The words might not start as many movie trailers as they used to, but they've become a sort of shorthand for setting up drama. And for me, they sum up one of the things I love about writing: finding that "in a world" moment and drawing it out into a real, complicated situation.
Say you have a fairly normal setting, only with magic/mythical creatures/mutant superpowers. (In a world where vampires roam the night...in a world where deities lurk in back alleys...) Said powers can range from outright awesome (immortality! control over electricity! telekinesis!) to just above mundane (control over all shrimp no longer than one inch! olfactory invulnerability! keeping a fridge permanently clean!). The first and most important question then becomes "why aren't these magicians/vampires/mutants in charge of everything?"
One answer is "they are, we just don't know it." Okay, then. How much energy does it take to hide something that big? And why not rule openly? Or perhaps in this world, they are already visibly in charge of everything. That's going to make a lot of changes in the governance of this world, possibly even down to who's still considered a person. If vampires are in charge, are humans cattle? If magicians rule, where's the check on their power?
There are lots of fun ways to play with this character by character -- say, Mr. Electricity above can only exert his power at great personal cost, and so lives off the grid, away from civilization. Or maybe the fridge-cleaning guy works in a sterile lab, and so that just makes his life a little easier. But on a larger scale, the effects of adding magic to a world are a lot more pernicious.

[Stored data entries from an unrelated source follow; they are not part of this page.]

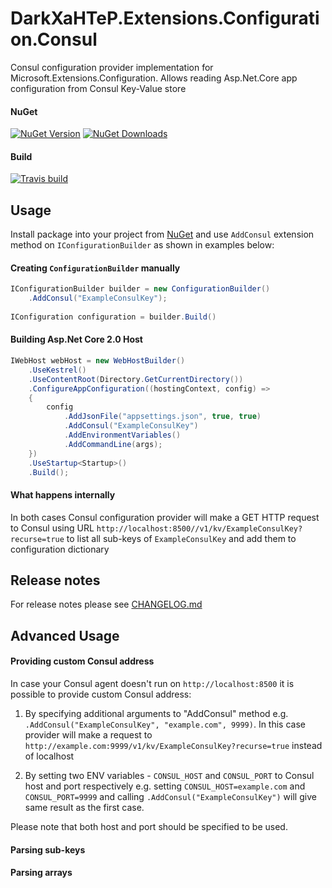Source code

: # DarkXaHTeP.Extensions.Configuration.Consul

Consul configuration provider implementation for Microsoft.Extensions.Configuration. Allows reading Asp.Net.Core app configuration from Consul Key-Value store

#### NuGet

[![NuGet Version](https://img.shields.io/nuget/v/DarkXaHTeP.Extensions.Configuration.Consul.svg)](https://www.nuget.org/packages/DarkXaHTeP.Extensions.Configuration.Consul/)
[![NuGet Downloads](https://img.shields.io/nuget/dt/DarkXaHTeP.Extensions.Configuration.Consul.svg)](https://www.nuget.org/packages/DarkXaHTeP.Extensions.Configuration.Consul/)

#### Build

[![Travis build](https://img.shields.io/travis/DarkXaHTeP/DarkXaHTeP.Extensions.Configuration.Consul/master.svg)](https://travis-ci.org/DarkXaHTeP/DarkXaHTeP.Extensions.Configuration.Consul)

## Usage

Install package into your project from [NuGet](https://www.nuget.org/packages/DarkXaHTeP.Extensions.Configuration.Consul/) and use `AddConsul` extension method on `IConfigurationBuilder` as shown in examples below:

#### Creating `ConfigurationBuilder` manually

```c#
IConfigurationBuilder builder = new ConfigurationBuilder()
    .AddConsul("ExampleConsulKey");
    
IConfiguration configuration = builder.Build()
```

#### Building Asp.Net Core 2.0 Host

```c#
IWebHost webHost = new WebHostBuilder()
    .UseKestrel()
    .UseContentRoot(Directory.GetCurrentDirectory())
    .ConfigureAppConfiguration((hostingContext, config) =>
    {
        config
            .AddJsonFile("appsettings.json", true, true)
            .AddConsul("ExampleConsulKey")
            .AddEnvironmentVariables()
            .AddCommandLine(args);
    })
    .UseStartup<Startup>()
    .Build();
```

#### What happens internally

In both cases Consul configuration provider will make a GET HTTP request to Consul using URL `http://localhost:8500//v1/kv/ExampleConsulKey?recurse=true` to list all sub-keys of `ExampleConsulKey` and add them to configuration dictionary

## Release notes

For release notes please see [CHANGELOG.md](https://github.com/DarkXaHTeP/DarkXaHTeP.Extensions.Configuration.Consul/blob/master/CHANGELOG.md)

## Advanced Usage

#### Providing custom Consul address

In case your Consul agent doesn't run on `http://localhost:8500` it is possible to provide custom Consul address:

1. By specifying additional arguments to "AddConsul" method e.g. `.AddConsul("ExampleConsulKey", "example.com", 9999)`.
    In this case provider will make a request to `http://example.com:9999/v1/kv/ExampleConsulKey?recurse=true` instead of localhost

2. By setting two ENV variables - `CONSUL_HOST` and `CONSUL_PORT` to Consul host and port respectively
    e.g. setting `CONSUL_HOST=example.com` and `CONSUL_PORT=9999` and calling `.AddConsul("ExampleConsulKey")` will give same result as the first case.

Please note that both host and port should be specified to be used.

#### Parsing sub-keys

#### Parsing arrays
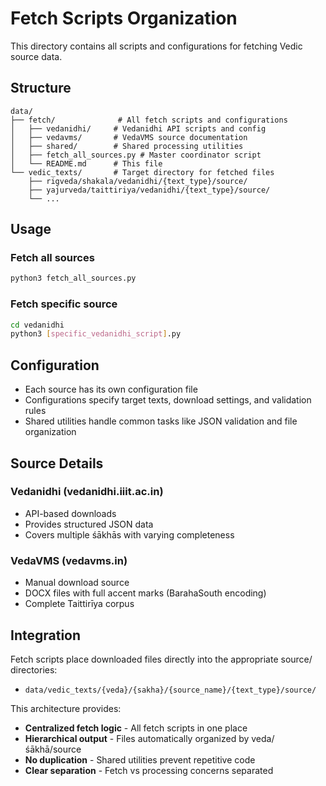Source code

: # Fetch Scripts Organization

This directory contains all scripts and configurations for fetching Vedic source data.

## Structure

```
data/
├── fetch/              # All fetch scripts and configurations
│   ├── vedanidhi/     # Vedanidhi API scripts and config
│   ├── vedavms/       # VedaVMS source documentation  
│   ├── shared/        # Shared processing utilities
│   ├── fetch_all_sources.py # Master coordinator script
│   └── README.md      # This file
└── vedic_texts/       # Target directory for fetched files
    ├── rigveda/shakala/vedanidhi/{text_type}/source/
    ├── yajurveda/taittiriya/vedanidhi/{text_type}/source/
    └── ...
```

## Usage

### Fetch all sources
```bash
python3 fetch_all_sources.py
```

### Fetch specific source
```bash
cd vedanidhi
python3 [specific_vedanidhi_script].py
```

## Configuration

- Each source has its own configuration file
- Configurations specify target texts, download settings, and validation rules
- Shared utilities handle common tasks like JSON validation and file organization

## Source Details

### Vedanidhi (vedanidhi.iiit.ac.in)
- API-based downloads
- Provides structured JSON data
- Covers multiple śākhās with varying completeness

### VedaVMS (vedavms.in)  
- Manual download source
- DOCX files with full accent marks (BarahaSouth encoding)
- Complete Taittirīya corpus

## Integration

Fetch scripts place downloaded files directly into the appropriate source/ directories:
- `data/vedic_texts/{veda}/{sakha}/{source_name}/{text_type}/source/`

This architecture provides:
- **Centralized fetch logic** - All fetch scripts in one place
- **Hierarchical output** - Files automatically organized by veda/śākhā/source
- **No duplication** - Shared utilities prevent repetitive code
- **Clear separation** - Fetch vs processing concerns separated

For the Evie books, I skirted some of this by making my magicians dangerous only in groups -- and extraordinarily unwilling to collaborate. That worked in some ways; it appealed to a very human part of the characters, rather than some external authorhand saying "no." But there were other ways in which it didn't work, and I tried to show some of the ways that this was breaking down by the end of the third book.
More recently, I was noodling around with a world in which I've set several short stories. I knew a couple of things about it: in the present, they use what was essentially "magic rock" to fuel their machines. At some point in the past, people had used the same phlebotinum directly, since in the right proportions it could cause something akin to magic powers (and madness, and a host of other side effects...). So I had two questions: how did the world change from one state to the other, and what had life been like before that shift to industrialization?
The answer: It was bad. As the creators of Girl Genius might say, "It is a world ruled by mad science [or, in my case, magic]! Poorly!" Magic powers + emotional/mental instability caused by said powers = things go boom.
In a dramatic sense, I'm all for things going boom. But how could the world I'd originally constructed arise out of this chaos? And how would someone at the moment of that change feel?
The possibilities stayed in my head for a long time, and eventually made it out in a short story that went up just yesterday, called "Letters of Fire." In a world where the art of magic is dying under the heel of a despot...or a world where senseless slaughter by overpowered madmen might finally be at an end...perspective is changing day by day.
Now if I can just get one of the voice-overs from those movie trailers to narrate my life...
2 comments:
Margaret---great post! Those checks and balances considerations are so vital to world building and SFF magic systems. Even if they don't necessarily need to be expounded in the book itself at length, the author definitely needs to know and understand them.
I loved "Letters of Fire" btw.
And glad to see that you're a fellow Girl Genius fan.:)
Excellent post! I love seeing all the detail and thought that goes into intricate world building.